[Records for this task — start]

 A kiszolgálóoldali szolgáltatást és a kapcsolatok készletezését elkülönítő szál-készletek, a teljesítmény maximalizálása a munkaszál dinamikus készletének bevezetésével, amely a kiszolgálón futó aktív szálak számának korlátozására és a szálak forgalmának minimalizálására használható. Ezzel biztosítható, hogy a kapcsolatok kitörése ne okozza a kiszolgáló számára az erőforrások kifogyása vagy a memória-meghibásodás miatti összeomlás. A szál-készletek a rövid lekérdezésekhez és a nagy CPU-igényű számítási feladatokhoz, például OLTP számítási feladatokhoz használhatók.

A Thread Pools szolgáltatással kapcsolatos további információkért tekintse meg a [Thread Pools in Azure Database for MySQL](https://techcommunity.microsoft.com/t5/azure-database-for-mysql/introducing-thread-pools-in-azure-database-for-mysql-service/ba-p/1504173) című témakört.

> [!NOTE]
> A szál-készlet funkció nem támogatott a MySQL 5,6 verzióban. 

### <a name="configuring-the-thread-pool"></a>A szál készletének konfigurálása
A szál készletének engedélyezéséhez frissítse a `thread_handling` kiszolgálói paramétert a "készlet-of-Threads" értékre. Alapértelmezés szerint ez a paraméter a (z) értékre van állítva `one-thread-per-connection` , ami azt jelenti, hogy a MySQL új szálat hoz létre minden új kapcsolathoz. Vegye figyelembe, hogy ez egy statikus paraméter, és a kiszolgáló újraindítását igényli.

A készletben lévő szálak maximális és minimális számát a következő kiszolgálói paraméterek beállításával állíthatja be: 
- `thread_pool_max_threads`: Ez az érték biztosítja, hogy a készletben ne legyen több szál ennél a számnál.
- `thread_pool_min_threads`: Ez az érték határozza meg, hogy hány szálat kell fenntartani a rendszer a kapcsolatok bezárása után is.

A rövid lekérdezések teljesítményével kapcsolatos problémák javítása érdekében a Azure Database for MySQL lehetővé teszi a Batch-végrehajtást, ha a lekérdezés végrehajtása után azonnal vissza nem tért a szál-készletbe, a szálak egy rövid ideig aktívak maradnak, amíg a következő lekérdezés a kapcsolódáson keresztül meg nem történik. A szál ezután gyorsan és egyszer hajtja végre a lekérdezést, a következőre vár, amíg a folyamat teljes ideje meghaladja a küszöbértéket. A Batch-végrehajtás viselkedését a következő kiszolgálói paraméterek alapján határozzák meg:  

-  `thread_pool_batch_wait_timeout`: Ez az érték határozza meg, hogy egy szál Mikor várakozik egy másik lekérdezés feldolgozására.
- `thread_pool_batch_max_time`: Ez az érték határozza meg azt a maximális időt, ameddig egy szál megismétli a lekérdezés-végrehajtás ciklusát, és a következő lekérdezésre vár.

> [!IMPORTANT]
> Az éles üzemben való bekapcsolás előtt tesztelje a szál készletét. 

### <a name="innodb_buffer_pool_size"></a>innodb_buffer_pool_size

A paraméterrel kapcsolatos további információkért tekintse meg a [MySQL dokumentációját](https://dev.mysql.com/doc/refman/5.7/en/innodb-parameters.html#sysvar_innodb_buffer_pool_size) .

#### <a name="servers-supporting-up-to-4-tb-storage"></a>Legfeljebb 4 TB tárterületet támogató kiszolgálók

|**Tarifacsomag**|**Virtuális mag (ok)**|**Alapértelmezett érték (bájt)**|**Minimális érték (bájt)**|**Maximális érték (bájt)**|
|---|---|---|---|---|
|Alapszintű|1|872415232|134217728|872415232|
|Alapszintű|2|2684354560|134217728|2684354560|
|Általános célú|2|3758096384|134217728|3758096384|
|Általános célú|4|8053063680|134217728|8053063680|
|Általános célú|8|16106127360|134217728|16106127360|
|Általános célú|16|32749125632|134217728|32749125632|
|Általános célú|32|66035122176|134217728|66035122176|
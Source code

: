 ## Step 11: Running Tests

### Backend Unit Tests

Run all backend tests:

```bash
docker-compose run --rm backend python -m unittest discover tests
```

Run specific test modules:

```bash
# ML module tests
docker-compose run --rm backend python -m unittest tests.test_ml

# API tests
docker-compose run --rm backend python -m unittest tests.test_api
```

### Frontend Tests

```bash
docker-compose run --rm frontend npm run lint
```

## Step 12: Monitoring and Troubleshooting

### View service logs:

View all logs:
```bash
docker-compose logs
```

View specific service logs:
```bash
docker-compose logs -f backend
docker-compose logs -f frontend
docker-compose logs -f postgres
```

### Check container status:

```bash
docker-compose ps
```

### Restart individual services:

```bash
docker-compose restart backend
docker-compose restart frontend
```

[Records for this task — finish]

Task objective: Return, word for word, the lines of the data above from the line with "következő lekérdezésre vár." through the line with "a szál készletét.", inclusive.

Task output:
- `thread_pool_batch_max_time`: Ez az érték határozza meg azt a maximális időt, ameddig egy szál megismétli a lekérdezés-végrehajtás ciklusát, és a következő lekérdezésre vár.

> [!IMPORTANT]
> Az éles üzemben való bekapcsolás előtt tesztelje a szál készletét. 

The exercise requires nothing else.